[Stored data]
'''
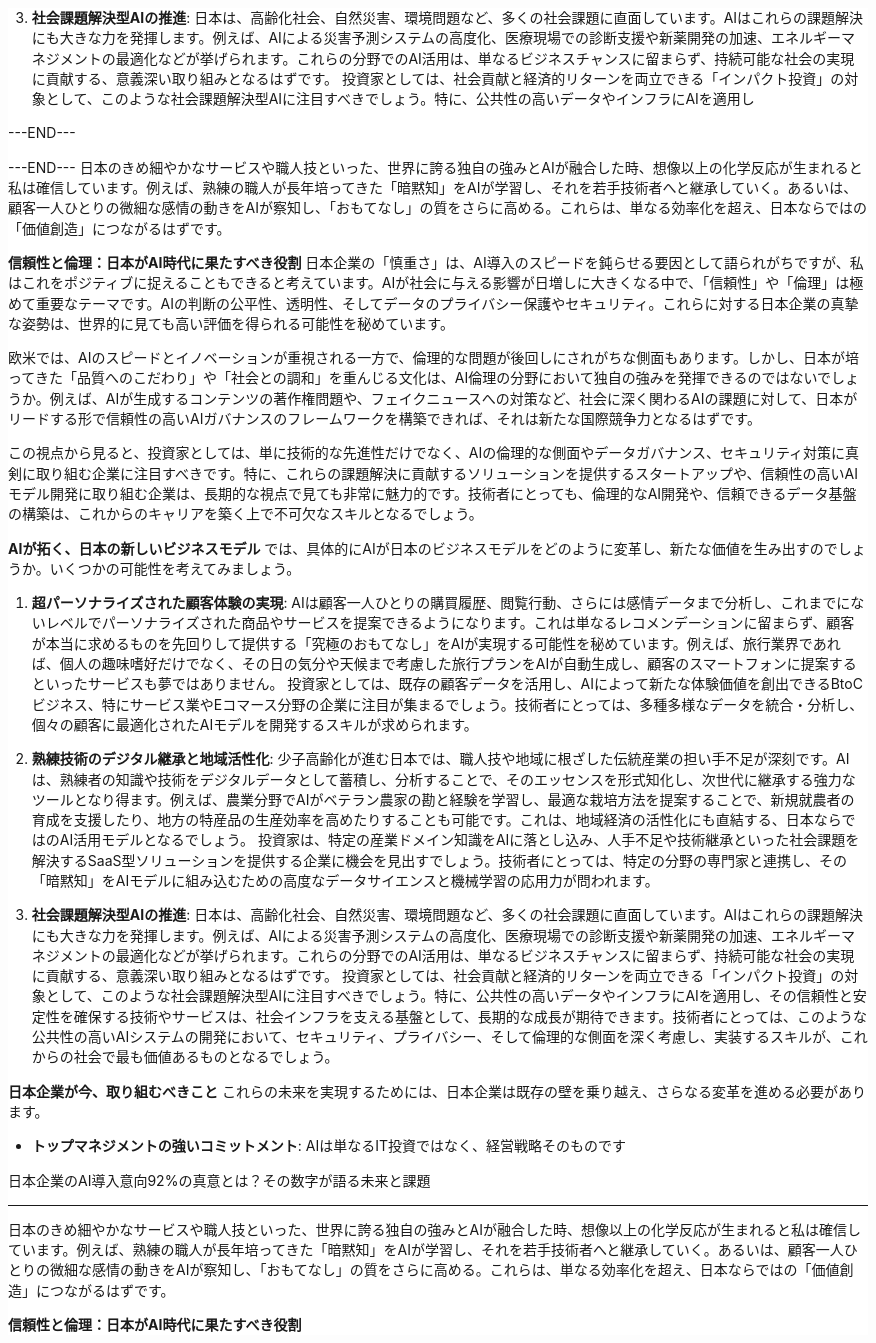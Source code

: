 3.  **社会課題解決型AIの推進**: 日本は、高齢化社会、自然災害、環境問題など、多くの社会課題に直面しています。AIはこれらの課題解決にも大きな力を発揮します。例えば、AIによる災害予測システムの高度化、医療現場での診断支援や新薬開発の加速、エネルギーマネジメントの最適化などが挙げられます。これらの分野でのAI活用は、単なるビジネスチャンスに留まらず、持続可能な社会の実現に貢献する、意義深い取り組みとなるはずです。
    投資家としては、社会貢献と経済的リターンを両立できる「インパクト投資」の対象として、このような社会課題解決型AIに注目すべきでしょう。特に、公共性の高いデータやインフラにAIを適用し

---END---

---END--- 日本のきめ細やかなサービスや職人技といった、世界に誇る独自の強みとAIが融合した時、想像以上の化学反応が生まれると私は確信しています。例えば、熟練の職人が長年培ってきた「暗黙知」をAIが学習し、それを若手技術者へと継承していく。あるいは、顧客一人ひとりの微細な感情の動きをAIが察知し、「おもてなし」の質をさらに高める。これらは、単なる効率化を超え、日本ならではの「価値創造」につながるはずです。

**信頼性と倫理：日本がAI時代に果たすべき役割**
日本企業の「慎重さ」は、AI導入のスピードを鈍らせる要因として語られがちですが、私はこれをポジティブに捉えることもできると考えています。AIが社会に与える影響が日増しに大きくなる中で、「信頼性」や「倫理」は極めて重要なテーマです。AIの判断の公平性、透明性、そしてデータのプライバシー保護やセキュリティ。これらに対する日本企業の真摯な姿勢は、世界的に見ても高い評価を得られる可能性を秘めています。

欧米では、AIのスピードとイノベーションが重視される一方で、倫理的な問題が後回しにされがちな側面もあります。しかし、日本が培ってきた「品質へのこだわり」や「社会との調和」を重んじる文化は、AI倫理の分野において独自の強みを発揮できるのではないでしょうか。例えば、AIが生成するコンテンツの著作権問題や、フェイクニュースへの対策など、社会に深く関わるAIの課題に対して、日本がリードする形で信頼性の高いAIガバナンスのフレームワークを構築できれば、それは新たな国際競争力となるはずです。

この視点から見ると、投資家としては、単に技術的な先進性だけでなく、AIの倫理的な側面やデータガバナンス、セキュリティ対策に真剣に取り組む企業に注目すべきです。特に、これらの課題解決に貢献するソリューションを提供するスタートアップや、信頼性の高いAIモデル開発に取り組む企業は、長期的な視点で見ても非常に魅力的です。技術者にとっても、倫理的なAI開発や、信頼できるデータ基盤の構築は、これからのキャリアを築く上で不可欠なスキルとなるでしょう。

**AIが拓く、日本の新しいビジネスモデル**
では、具体的にAIが日本のビジネスモデルをどのように変革し、新たな価値を生み出すのでしょうか。いくつかの可能性を考えてみましょう。

1.  **超パーソナライズされた顧客体験の実現**: AIは顧客一人ひとりの購買履歴、閲覧行動、さらには感情データまで分析し、これまでにないレベルでパーソナライズされた商品やサービスを提案できるようになります。これは単なるレコメンデーションに留まらず、顧客が本当に求めるものを先回りして提供する「究極のおもてなし」をAIが実現する可能性を秘めています。例えば、旅行業界であれば、個人の趣味嗜好だけでなく、その日の気分や天候まで考慮した旅行プランをAIが自動生成し、顧客のスマートフォンに提案するといったサービスも夢ではありません。
    投資家としては、既存の顧客データを活用し、AIによって新たな体験価値を創出できるBtoCビジネス、特にサービス業やEコマース分野の企業に注目が集まるでしょう。技術者にとっては、多種多様なデータを統合・分析し、個々の顧客に最適化されたAIモデルを開発するスキルが求められます。

2.  **熟練技術のデジタル継承と地域活性化**: 少子高齢化が進む日本では、職人技や地域に根ざした伝統産業の担い手不足が深刻です。AIは、熟練者の知識や技術をデジタルデータとして蓄積し、分析することで、そのエッセンスを形式知化し、次世代に継承する強力なツールとなり得ます。例えば、農業分野でAIがベテラン農家の勘と経験を学習し、最適な栽培方法を提案することで、新規就農者の育成を支援したり、地方の特産品の生産効率を高めたりすることも可能です。これは、地域経済の活性化にも直結する、日本ならではのAI活用モデルとなるでしょう。
    投資家は、特定の産業ドメイン知識をAIに落とし込み、人手不足や技術継承といった社会課題を解決するSaaS型ソリューションを提供する企業に機会を見出すでしょう。技術者にとっては、特定の分野の専門家と連携し、その「暗黙知」をAIモデルに組み込むための高度なデータサイエンスと機械学習の応用力が問われます。

3.  **社会課題解決型AIの推進**: 日本は、高齢化社会、自然災害、環境問題など、多くの社会課題に直面しています。AIはこれらの課題解決にも大きな力を発揮します。例えば、AIによる災害予測システムの高度化、医療現場での診断支援や新薬開発の加速、エネルギーマネジメントの最適化などが挙げられます。これらの分野でのAI活用は、単なるビジネスチャンスに留まらず、持続可能な社会の実現に貢献する、意義深い取り組みとなるはずです。
    投資家としては、社会貢献と経済的リターンを両立できる「インパクト投資」の対象として、このような社会課題解決型AIに注目すべきでしょう。特に、公共性の高いデータやインフラにAIを適用し、その信頼性と安定性を確保する技術やサービスは、社会インフラを支える基盤として、長期的な成長が期待できます。技術者にとっては、このような公共性の高いAIシステムの開発において、セキュリティ、プライバシー、そして倫理的な側面を深く考慮し、実装するスキルが、これからの社会で最も価値あるものとなるでしょう。

**日本企業が今、取り組むべきこと**
これらの未来を実現するためには、日本企業は既存の壁を乗り越え、さらなる変革を進める必要があります。

*   **トップマネジメントの強いコミットメント**: AIは単なるIT投資ではなく、経営戦略そのものです

日本企業のAI導入意向92%の真意とは？その数字が語る未来と課題

---

日本のきめ細やかなサービスや職人技といった、世界に誇る独自の強みとAIが融合した時、想像以上の化学反応が生まれると私は確信しています。例えば、熟練の職人が長年培ってきた「暗黙知」をAIが学習し、それを若手技術者へと継承していく。あるいは、顧客一人ひとりの微細な感情の動きをAIが察知し、「おもてなし」の質をさらに高める。これらは、単なる効率化を超え、日本ならではの「価値創造」につながるはずです。

**信頼性と倫理：日本がAI時代に果たすべき役割**
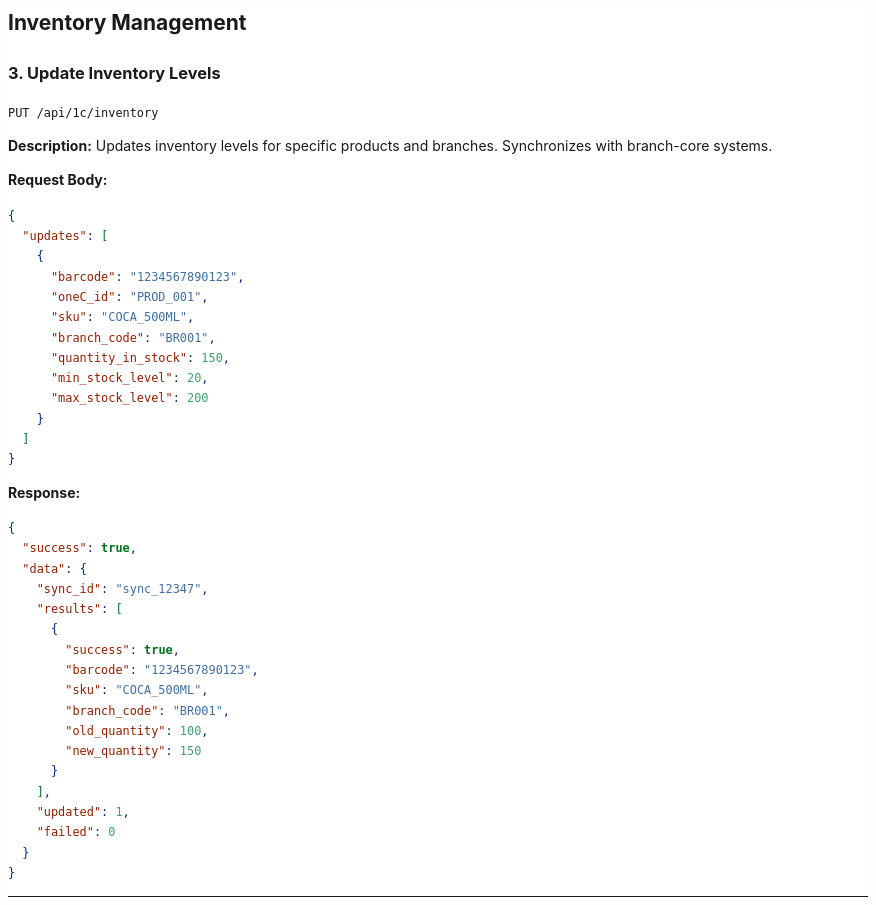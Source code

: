 
## Inventory Management

### 3. Update Inventory Levels

```http
PUT /api/1c/inventory
```

**Description:** Updates inventory levels for specific products and branches. Synchronizes with branch-core systems.

**Request Body:**

```json
{
  "updates": [
    {
      "barcode": "1234567890123",
      "oneC_id": "PROD_001",
      "sku": "COCA_500ML",
      "branch_code": "BR001",
      "quantity_in_stock": 150,
      "min_stock_level": 20,
      "max_stock_level": 200
    }
  ]
}
```

**Response:**

```json
{
  "success": true,
  "data": {
    "sync_id": "sync_12347",
    "results": [
      {
        "success": true,
        "barcode": "1234567890123",
        "sku": "COCA_500ML",
        "branch_code": "BR001",
        "old_quantity": 100,
        "new_quantity": 150
      }
    ],
    "updated": 1,
    "failed": 0
  }
}
```

---
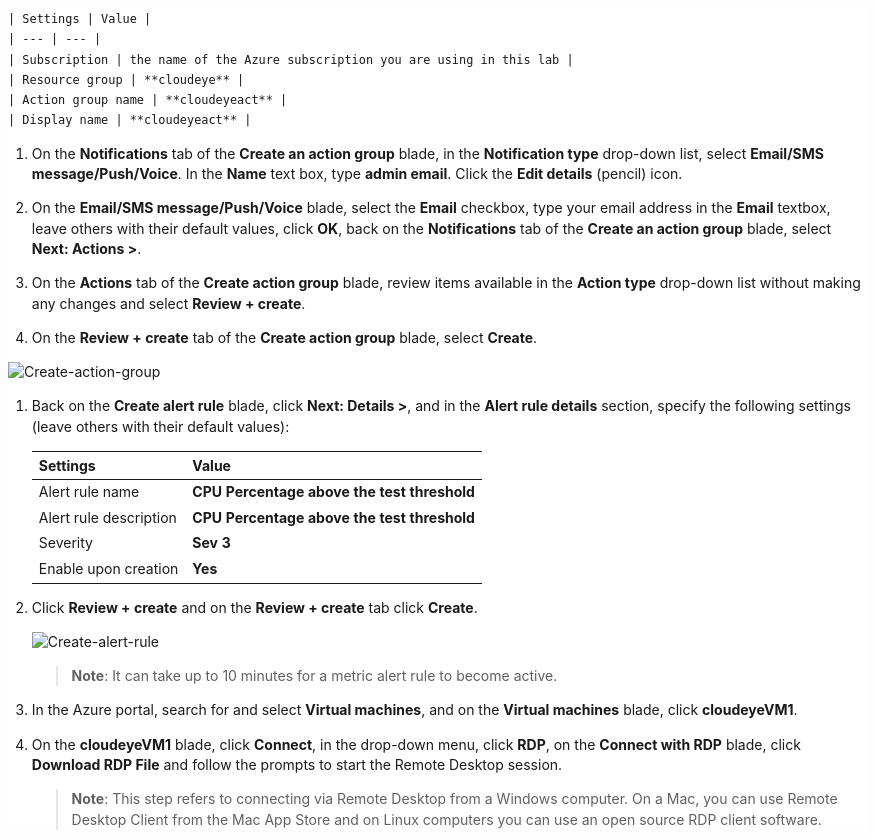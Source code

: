     | Settings | Value |
    | --- | --- |
    | Subscription | the name of the Azure subscription you are using in this lab |
    | Resource group | **cloudeye** |
    | Action group name | **cloudeyeact** |
    | Display name | **cloudeyeact** |


1. On the **Notifications** tab of the **Create an action group** blade, in the **Notification type** drop-down list, select **Email/SMS message/Push/Voice**. In the **Name** text box, type **admin email**. Click the **Edit details** (pencil) icon.

1. On the **Email/SMS message/Push/Voice** blade, select the **Email** checkbox, type your email address in the **Email** textbox, leave others with their default values, click **OK**, back on the **Notifications** tab of the **Create an action group** blade, select **Next: Actions  >**.

1. On the **Actions** tab of the **Create action group** blade, review items available in the **Action type** drop-down list without making any changes and select **Review + create**.

1. On the **Review + create** tab of the **Create action group** blade, select **Create**.

   
![Create-action-group](https://github.com/Saurabh-Bhargav/Project/assets/143943258/532fbeb9-9549-4ebc-b32a-cdf80dbe5654)


1. Back on the **Create alert rule** blade, click **Next: Details >**, and in the **Alert rule details** section, specify the following settings (leave others with their default values):

    | Settings | Value |
    | --- | --- |
    | Alert rule name | **CPU Percentage above the test threshold** |
    | Alert rule description | **CPU Percentage above the test threshold** |
    | Severity | **Sev 3** |
    | Enable upon creation | **Yes** |



1. Click **Review + create** and on the **Review + create** tab click **Create**.


   ![Create-alert-rule](https://github.com/Saurabh-Bhargav/Project/assets/143943258/20b3f8d4-8847-4d96-ac8a-fef525b9e86a)


    >**Note**: It can take up to 10 minutes for a metric alert rule to become active.

1. In the Azure portal, search for and select **Virtual machines**, and on the **Virtual machines** blade, click **cloudeyeVM1**.

1. On the **cloudeyeVM1** blade, click **Connect**, in the drop-down menu, click **RDP**, on the **Connect with RDP** blade, click **Download RDP File** and follow the prompts to start the Remote Desktop session.

    >**Note**: This step refers to connecting via Remote Desktop from a Windows computer. On a Mac, you can use Remote Desktop Client from the Mac App Store and on Linux computers you can use an open source RDP client software.
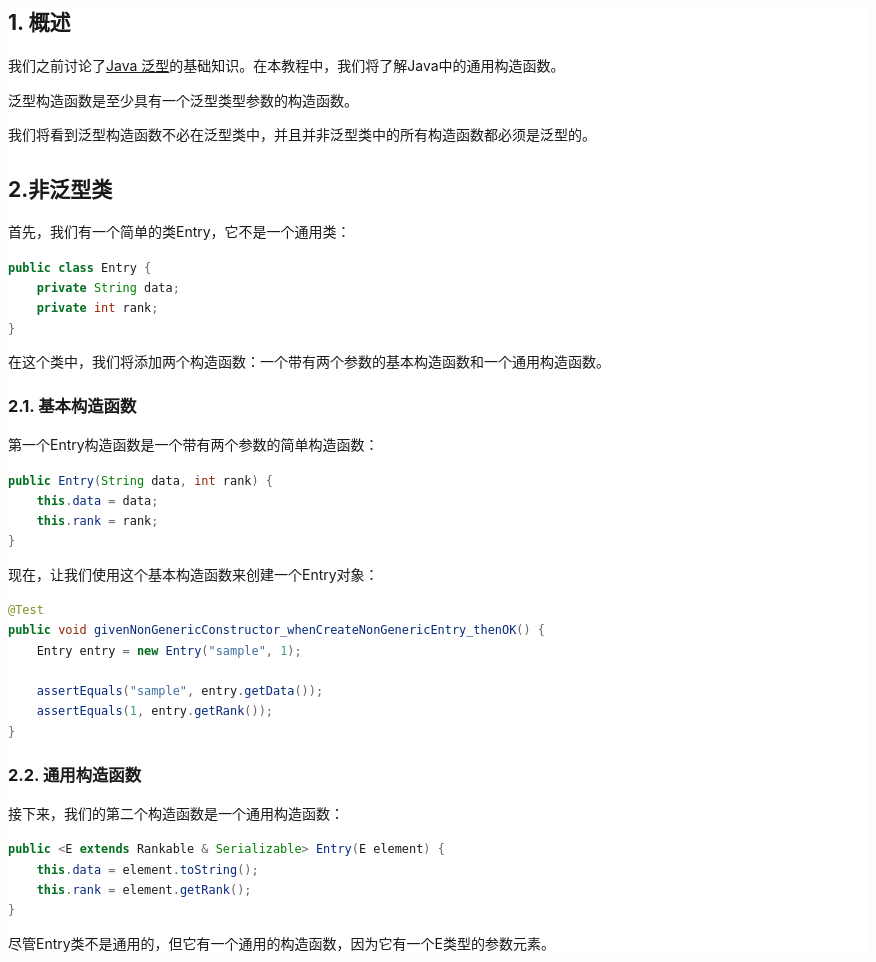 ## 1. 概述

我们之前讨论了[Java 泛型](https://www.baeldung.com/java-generics)的基础知识。在本教程中，我们将了解Java中的通用构造函数。

泛型构造函数是至少具有一个泛型类型参数的构造函数。

我们将看到泛型构造函数不必在泛型类中，并且并非泛型类中的所有构造函数都必须是泛型的。

## 2.非泛型类

首先，我们有一个简单的类Entry，它不是一个通用类：

```java
public class Entry {
    private String data;
    private int rank;
}
```

在这个类中，我们将添加两个构造函数：一个带有两个参数的基本构造函数和一个通用构造函数。

### 2.1. 基本构造函数

第一个Entry构造函数是一个带有两个参数的简单构造函数：

```java
public Entry(String data, int rank) {
    this.data = data;
    this.rank = rank;
}
```

现在，让我们使用这个基本构造函数来创建一个Entry对象：

```java
@Test
public void givenNonGenericConstructor_whenCreateNonGenericEntry_thenOK() {
    Entry entry = new Entry("sample", 1);
    
    assertEquals("sample", entry.getData());
    assertEquals(1, entry.getRank());
}
```

### 2.2. 通用构造函数

接下来，我们的第二个构造函数是一个通用构造函数：

```java
public <E extends Rankable & Serializable> Entry(E element) {
    this.data = element.toString();
    this.rank = element.getRank();
}
```

尽管Entry类不是通用的，但它有一个通用的构造函数，因为它有一个E类型的参数元素。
'''
Bring together every line in the entries that holds the string "threshold".

RESPONSE TO THIS EXERCISE:
    | Alert rule name | **CPU Percentage above the test threshold** |
    | Alert rule description | **CPU Percentage above the test threshold** |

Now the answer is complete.